## Information supplied:

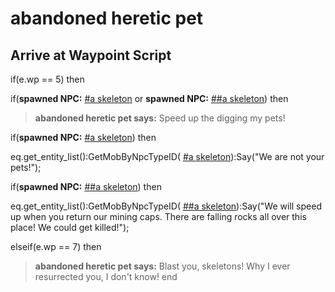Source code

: # abandoned heretic pet


## Arrive at Waypoint Script

if(e.wp == 5) then


if(**spawned NPC:**  [\#a skeleton](/npc/38009) or **spawned NPC:**  [\#\#a skeleton](/npc/38010)) then



>**abandoned heretic pet says:** Speed up the digging my pets!



if(**spawned NPC:**  [\#a skeleton](/npc/38009)) then




eq.get_entity_list():GetMobByNpcTypeID( [\#a skeleton](/npc/38009)):Say("We are not your pets!");





if(**spawned NPC:**  [\#\#a skeleton](/npc/38010)) then




eq.get_entity_list():GetMobByNpcTypeID( [\#\#a skeleton](/npc/38010)):Say("We will speed up when you return our mining caps. There are falling rocks all over this place! We could get killed!");




elseif(e.wp == 7) then


>**abandoned heretic pet says:** Blast you, skeletons!  Why I ever resurrected you, I don't know!
end
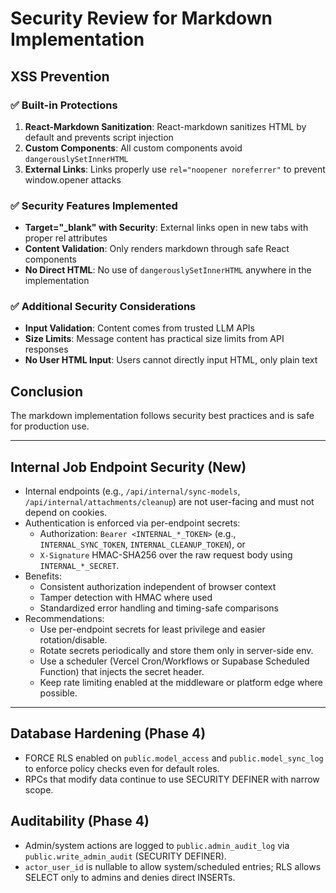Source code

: # Security Review for Markdown Implementation

## XSS Prevention

### ✅ Built-in Protections

1. **React-Markdown Sanitization**: React-markdown sanitizes HTML by default and prevents script injection
2. **Custom Components**: All custom components avoid `dangerouslySetInnerHTML`
3. **External Links**: Links properly use `rel="noopener noreferrer"` to prevent window.opener attacks

### ✅ Security Features Implemented

- **Target="\_blank" with Security**: External links open in new tabs with proper rel attributes
- **Content Validation**: Only renders markdown through safe React components
- **No Direct HTML**: No use of `dangerouslySetInnerHTML` anywhere in the implementation

### ✅ Additional Security Considerations

- **Input Validation**: Content comes from trusted LLM APIs
- **Size Limits**: Message content has practical size limits from API responses
- **No User HTML Input**: Users cannot directly input HTML, only plain text

## Conclusion

The markdown implementation follows security best practices and is safe for production use.

---

## Internal Job Endpoint Security (New)

- Internal endpoints (e.g., `/api/internal/sync-models`, `/api/internal/attachments/cleanup`) are not user-facing and must not depend on cookies.
- Authentication is enforced via per-endpoint secrets:
  - Authorization: `Bearer <INTERNAL_*_TOKEN>` (e.g., `INTERNAL_SYNC_TOKEN`, `INTERNAL_CLEANUP_TOKEN`), or
  - `X-Signature` HMAC-SHA256 over the raw request body using `INTERNAL_*_SECRET`.
- Benefits:
  - Consistent authorization independent of browser context
  - Tamper detection with HMAC where used
  - Standardized error handling and timing-safe comparisons
- Recommendations:
  - Use per-endpoint secrets for least privilege and easier rotation/disable.
  - Rotate secrets periodically and store them only in server-side env.
  - Use a scheduler (Vercel Cron/Workflows or Supabase Scheduled Function) that injects the secret header.
  - Keep rate limiting enabled at the middleware or platform edge where possible.

---

## Database Hardening (Phase 4)

- FORCE RLS enabled on `public.model_access` and `public.model_sync_log` to enforce policy checks even for default roles.
- RPCs that modify data continue to use SECURITY DEFINER with narrow scope.

## Auditability (Phase 4)

- Admin/system actions are logged to `public.admin_audit_log` via `public.write_admin_audit` (SECURITY DEFINER).
- `actor_user_id` is nullable to allow system/scheduled entries; RLS allows SELECT only to admins and denies direct INSERTs.
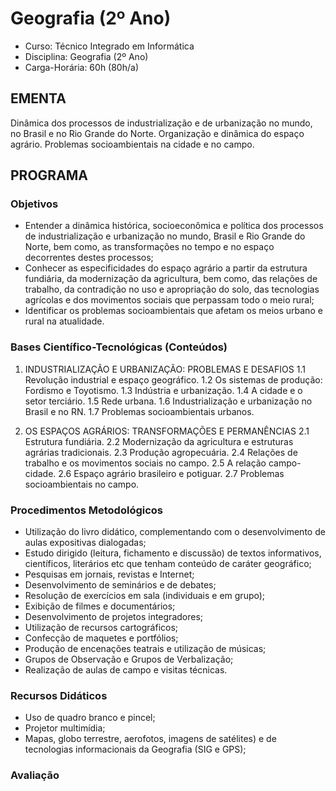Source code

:# Geografia (2º Ano) 


* Curso: Técnico Integrado em Informática
* Disciplina: Geografia (2º Ano)                                                          
* Carga-Horária: 60h (80h/a)

## EMENTA

Dinâmica dos processos de industrialização e de urbanização no mundo, no Brasil e no Rio Grande do Norte.
Organização e dinâmica do espaço agrário. Problemas socioambientais na cidade e no campo.

## PROGRAMA
### Objetivos

*    Entender a dinâmica histórica, socioeconômica e política dos processos de industrialização e urbanização no
     mundo, Brasil e Rio Grande do Norte, bem como, as transformações no tempo e no espaço decorrentes destes
     processos;
*    Conhecer as especificidades do espaço agrário a partir da estrutura fundiária, da modernização da agricultura,
     bem como, das relações de trabalho, da contradição no uso e apropriação do solo, das tecnologias agrícolas e
     dos movimentos sociais que perpassam todo o meio rural;
*    Identificar os problemas socioambientais que afetam os meios urbano e rural na atualidade.

### Bases Científico-Tecnológicas (Conteúdos)

1.   INDUSTRIALIZAÇÃO E URBANIZAÇÃO: PROBLEMAS E DESAFIOS
     1.1 Revolução industrial e espaço geográfico.
     1.2 Os sistemas de produção: Fordismo e Toyotismo.
     1.3 Indústria e urbanização.
     1.4 A cidade e o setor terciário.
     1.5 Rede urbana.
     1.6 Industrialização e urbanização no Brasil e no RN.
     1.7 Problemas socioambientais urbanos.

2.   OS ESPAÇOS AGRÁRIOS: TRANSFORMAÇÕES E PERMANÊNCIAS
     2.1 Estrutura fundiária.
     2.2 Modernização da agricultura e estruturas agrárias tradicionais.
     2.3 Produção agropecuária.
     2.4 Relações de trabalho e os movimentos sociais no campo.
     2.5 A relação campo-cidade.
     2.6 Espaço agrário brasileiro e potiguar.
     2.7 Problemas socioambientais no campo.

### Procedimentos Metodológicos

*    Utilização do livro didático, complementando com o desenvolvimento de aulas expositivas dialogadas;
*    Estudo dirigido (leitura, fichamento e discussão) de textos informativos, científicos, literários etc que tenham
     conteúdo de caráter geográfico;
*    Pesquisas em jornais, revistas e Internet;
*    Desenvolvimento de seminários e de debates;
*    Resolução de exercícios em sala (individuais e em grupo);
*    Exibição de filmes e documentários;
*    Desenvolvimento de projetos integradores;
*    Utilização de recursos cartográficos;
*    Confecção de maquetes e portfólios;
*    Produção de encenações teatrais e utilização de músicas;
*    Grupos de Observação e Grupos de Verbalização;
*    Realização de aulas de campo e visitas técnicas.

### Recursos Didáticos

*    Uso de quadro branco e pincel;
*    Projetor multimídia;
*    Mapas, globo terrestre, aerofotos, imagens de satélites) e de tecnologias informacionais da Geografia (SIG e
     GPS);

### Avaliação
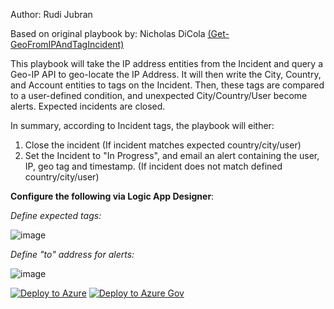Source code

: Author: Rudi Jubran

Based on original playbook by: Nicholas DiCola [(Get-GeoFromIPAndTagIncident)](https://github.com/Azure/Azure-Sentinel/tree/master/Playbooks/Get-GeoFromIpAndTagIncident)

This playbook will take the IP address entities from the Incident and query a Geo-IP API to geo-locate the IP Address. It will then write the City, Country, and Account entities to tags on the Incident. Then, these tags are compared to a user-defined condition, and unexpected City/Country/User become alerts. Expected incidents are closed.

In summary, according to Incident tags, the playbook will either:

1. Close the incident (If incident matches expected country/city/user)
2. Set the Incident to "In Progress", and email an alert containing the user, IP, geo tag and timestamp. (If incident does not match defined country/city/user)

**Configure the following via Logic App Designer**:

_Define expected tags:_

![image](https://user-images.githubusercontent.com/60908383/102939747-d67bc080-447c-11eb-840e-bdc4a1a51903.png)

_Define "to" address for alerts:_

![image](https://user-images.githubusercontent.com/60908383/102939800-f1e6cb80-447c-11eb-8f12-9402ab76306a.png)

[![Deploy to Azure](https://aka.ms/deploytoazurebutton)](https://portal.azure.com/#create/Microsoft.Template/uri/https%3A%2F%2Fraw.githubusercontent.com%2Frjubran%2FAzure-Sentinel%2Fmaster%2FPlaybooks%2FGet-GeoFromIPandTagIncident-EmailAlertBasedonGeo%2Fazuredeploy.json)
[![Deploy to Azure Gov](https://aka.ms/deploytoazuregovbutton)](https://portal.azure.us/#create/Microsoft.Template/uri/https%3A%2F%2Fraw.githubusercontent.com%2Frjubran%2FAzure-Sentinel%2Fmaster%2FPlaybooks%2FGet-GeoFromIPandTagIncident-EmailAlertBasedonGeo%2Fazuredeploy.json)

## What the exercise asks:
Copy out only the lines above from the one with "### ✅ Additional Security Considerations" to the one with "## Conclusion", inclusive, exactly as they stand.

## Response to the exercise:
### ✅ Additional Security Considerations

- **Input Validation**: Content comes from trusted LLM APIs
- **Size Limits**: Message content has practical size limits from API responses
- **No User HTML Input**: Users cannot directly input HTML, only plain text

## Conclusion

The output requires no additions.